Work order: Write out the records that follow exactly. Do not include pictures.

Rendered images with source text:
━━━━━━━━━━━━━━━━

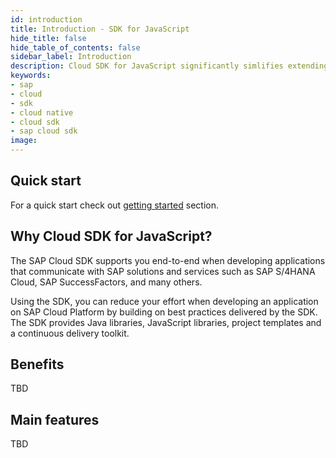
 ```yaml
---
id: introduction
title: Introduction - SDK for JavaScript
hide_title: false
hide_table_of_contents: false
sidebar_label: Introduction
description: Cloud SDK for JavaScript significantly simlifies extending and developing application with SAP Cloud Platform
keywords:
- sap
- cloud
- sdk
- cloud native
- cloud sdk
- sap cloud sdk
image:
---
```


## Quick start ##

For a quick start check out [getting started](getting-started ) section.

## Why Cloud SDK for JavaScript? ##

The SAP Cloud SDK supports you end-to-end when developing applications that communicate with SAP solutions and services such as SAP S/4HANA Cloud, SAP SuccessFactors, and many others.

Using the SDK, you can reduce your effort when developing an application on SAP Cloud Platform by building on best practices delivered by the SDK. The SDK provides Java libraries, JavaScript libraries, project templates and a continuous delivery toolkit.

## Benefits ##

TBD

## Main features ##

TBD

━━━━━━━━━━━━━━━━

Finished exercise:
 ```yaml
---
id: introduction
title: Introduction - SDK for JavaScript
hide_title: false
hide_table_of_contents: false
sidebar_label: Introduction
description: Cloud SDK for JavaScript significantly simlifies extending and developing application with SAP Cloud Platform
keywords:
- sap
- cloud
- sdk
- cloud native
- cloud sdk
- sap cloud sdk
image:
---
```


## Quick start ##

For a quick start check out [getting started](getting-started ) section.

## Why Cloud SDK for JavaScript? ##

The SAP Cloud SDK supports you end-to-end when developing applications that communicate with SAP solutions and services such as SAP S/4HANA Cloud, SAP SuccessFactors, and many others.

Using the SDK, you can reduce your effort when developing an application on SAP Cloud Platform by building on best practices delivered by the SDK. The SDK provides Java libraries, JavaScript libraries, project templates and a continuous delivery toolkit.

## Benefits ##

TBD

## Main features ##

TBD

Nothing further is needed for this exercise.